6. Provide more detail
Good practice for our Instagram galleries would suggest that we don’t share multiple photos of the same thing, from different angles – or the same angle, for that matter. However, with Stories, there is the flexibility to share more examples and this isn’t necessarily a bad thing if you are attempting to capture the essence of an experience, you can better achieve that through a slideshow. Even big brands like NatGeoare currently experimenting with this e.g. sharing the Viking Festival. Their Story included a first-look at some footage on a DSLR camera, video clips of vikings hanging out and having fun, plus a few awesome black and white close-up photos of a few viking characters.

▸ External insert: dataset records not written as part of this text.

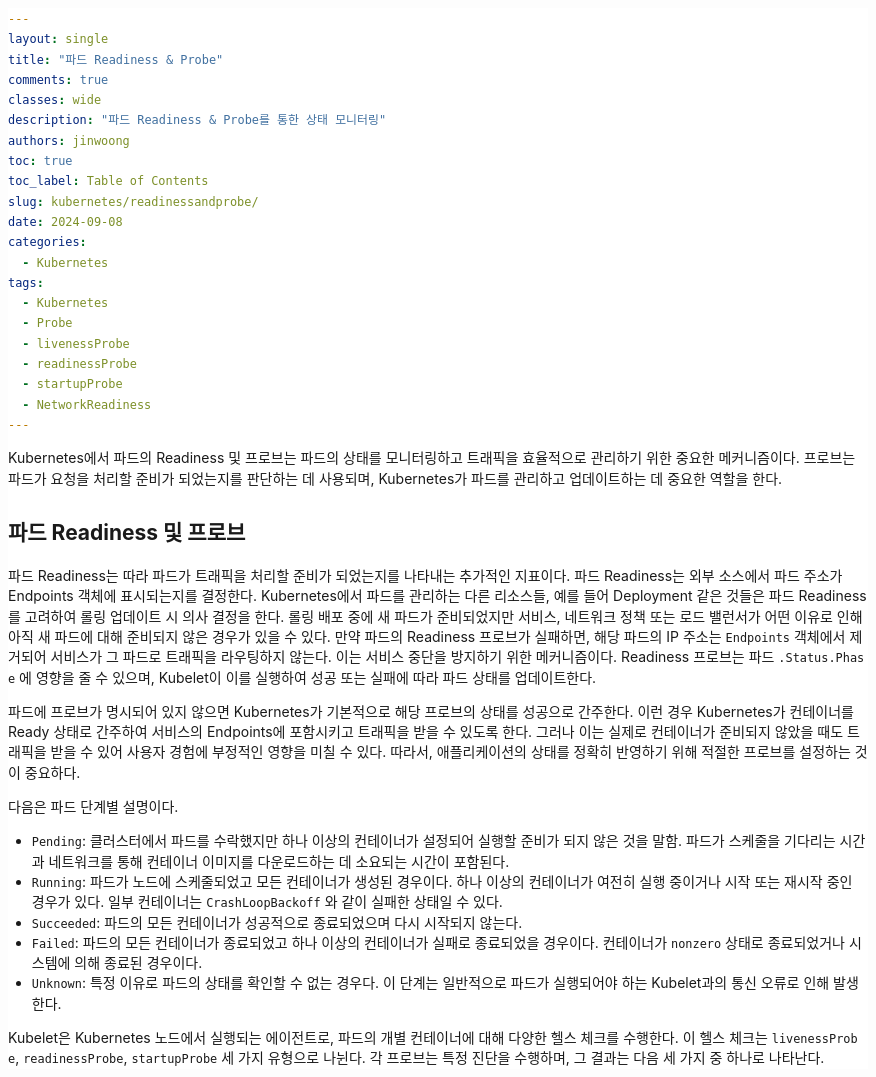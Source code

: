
 ```yaml
---
layout: single
title: "파드 Readiness & Probe"
comments: true
classes: wide
description: "파드 Readiness & Probe를 통한 상태 모니터링"
authors: jinwoong
toc: true
toc_label: Table of Contents
slug: kubernetes/readinessandprobe/
date: 2024-09-08
categories:
  - Kubernetes
tags:
  - Kubernetes
  - Probe
  - livenessProbe
  - readinessProbe
  - startupProbe
  - NetworkReadiness
---
```


Kubernetes에서 파드의 Readiness 및 프로브는 파드의 상태를 모니터링하고 트래픽을 효율적으로 관리하기 위한 중요한 메커니즘이다. 프로브는 파드가 요청을 처리할 준비가 되었는지를 판단하는 데 사용되며, Kubernetes가 파드를 관리하고 업데이트하는 데 중요한 역할을 한다.

## 파드 Readiness 및 프로브

파드 Readiness는 따라 파드가 트래픽을 처리할 준비가 되었는지를 나타내는 추가적인 지표이다. 파드 Readiness는 외부 소스에서 파드 주소가 Endpoints 객체에 표시되는지를 결정한다. Kubernetes에서 파드를 관리하는 다른 리소스들, 예를 들어 Deployment 같은 것들은 파드 Readiness를 고려하여 롤링 업데이트 시 의사 결정을 한다. 롤링 배포 중에 새 파드가 준비되었지만 서비스, 네트워크 정책 또는 로드 밸런서가 어떤 이유로 인해 아직 새 파드에 대해 준비되지 않은 경우가 있을 수 있다. 만약 파드의 Readiness 프로브가 실패하면, 해당 파드의 IP 주소는 `Endpoints` 객체에서 제거되어 서비스가 그 파드로 트래픽을 라우팅하지 않는다. 이는 서비스 중단을 방지하기 위한 메커니즘이다. Readiness 프로브는 파드 `.Status.Phase` 에 영향을 줄 수 있으며, Kubelet이 이를 실행하여 성공 또는 실패에 따라 파드 상태를 업데이트한다. 

파드에 프로브가 명시되어 있지 않으면 Kubernetes가 기본적으로 해당 프로브의 상태를 성공으로 간주한다. 이런 경우 Kubernetes가 컨테이너를 Ready 상태로 간주하여 서비스의 Endpoints에 포함시키고 트래픽을 받을 수 있도록 한다. 그러나 이는 실제로 컨테이너가 준비되지 않았을 때도 트래픽을 받을 수 있어 사용자 경험에 부정적인 영향을 미칠 수 있다. 따라서, 애플리케이션의 상태를 정확히 반영하기 위해 적절한 프로브를 설정하는 것이 중요하다.



다음은 파드 단계별 설명이다. 

- `Pending`: 클러스터에서 파드를 수락했지만 하나 이상의 컨테이너가 설정되어 실행할 준비가 되지 않은 것을 말함. 파드가 스케줄을 기다리는 시간과 네트워크를 통해 컨테이너 이미지를 다운로드하는 데 소요되는 시간이 포함된다. 
- `Running`: 파드가 노드에 스케줄되었고 모든 컨테이너가 생성된 경우이다. 하나 이상의 컨테이너가 여전히 실행 중이거나 시작 또는 재시작 중인 경우가 있다. 일부 컨테이너는 `CrashLoopBackoff` 와 같이 실패한 상태일 수 있다.
- `Succeeded`: 파드의 모든 컨테이너가 성공적으로 종료되었으며 다시 시작되지 않는다.
- `Failed`: 파드의 모든 컨테이너가 종료되었고 하나 이상의 컨테이너가 실패로 종료되었을 경우이다. 컨테이너가 `nonzero` 상태로 종료되었거나 시스템에 의해 종료된 경우이다.
- `Unknown`: 특정 이유로 파드의 상태를 확인할 수 없는 경우다. 이 단계는 일반적으로 파드가 실행되어야 하는 Kubelet과의 통신 오류로 인해 발생한다. 

Kubelet은 Kubernetes 노드에서 실행되는 에이전트로, 파드의 개별 컨테이너에 대해 다양한 헬스 체크를 수행한다. 이 헬스 체크는 `livenessProbe`, `readinessProbe`, `startupProbe` 세 가지 유형으로 나뉜다. 각 프로브는 특정 진단을 수행하며, 그 결과는 다음 세 가지 중 하나로 나타난다.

7. Micro lessons and tutorials
Stories also provide a great opportunity to add further value for dedicated followers, by offering little nuggets of advice. Content strategist, Brogan Micallef has used Instagram Stories to share micro lessons. Brogan is creating her videos in Snapchat, so she can use fun filters, not available on Instagram and is then re-purposing content from her Instagram Stories by making them available on her YouTube Channel.
8. Influencer takeovers
Influencer takeovers are not new by any means, but Stories do provide a new way for Influencers to contribute to a brand’s Instagram channel. The Outbound are allowing their Explorers (local experts and active members of The Outbound community) to create Stories of their outdoor adventures. Buffer collaborated with Brian Fanzo, the Change Evangelist, who took over the Buffer account to share awesome tips and do a Q&A session relating to growing a social following and engaging your audiences.